Top of DATA SHOWN

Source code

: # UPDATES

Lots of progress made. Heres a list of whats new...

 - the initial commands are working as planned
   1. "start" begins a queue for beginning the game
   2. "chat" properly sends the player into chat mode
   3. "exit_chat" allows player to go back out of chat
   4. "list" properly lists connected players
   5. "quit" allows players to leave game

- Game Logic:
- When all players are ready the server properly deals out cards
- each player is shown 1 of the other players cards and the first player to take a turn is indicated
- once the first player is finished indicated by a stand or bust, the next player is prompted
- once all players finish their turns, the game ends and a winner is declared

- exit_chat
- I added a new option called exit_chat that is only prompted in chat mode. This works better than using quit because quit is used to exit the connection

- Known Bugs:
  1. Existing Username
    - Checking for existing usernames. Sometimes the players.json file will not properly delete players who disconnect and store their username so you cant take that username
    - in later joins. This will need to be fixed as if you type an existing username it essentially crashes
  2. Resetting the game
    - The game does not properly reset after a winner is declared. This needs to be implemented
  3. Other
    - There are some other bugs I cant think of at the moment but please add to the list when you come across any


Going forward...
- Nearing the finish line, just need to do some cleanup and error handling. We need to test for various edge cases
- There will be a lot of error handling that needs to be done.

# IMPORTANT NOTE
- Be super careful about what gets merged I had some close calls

Bottom of DATA SHOWN

> _WORK TASK_
Your answer should be every line from the material above in which the word "allows" appears.

> _ANSWER FOR THE TASK_
   3. "exit_chat" allows player to go back out of chat
   5. "quit" allows players to leave game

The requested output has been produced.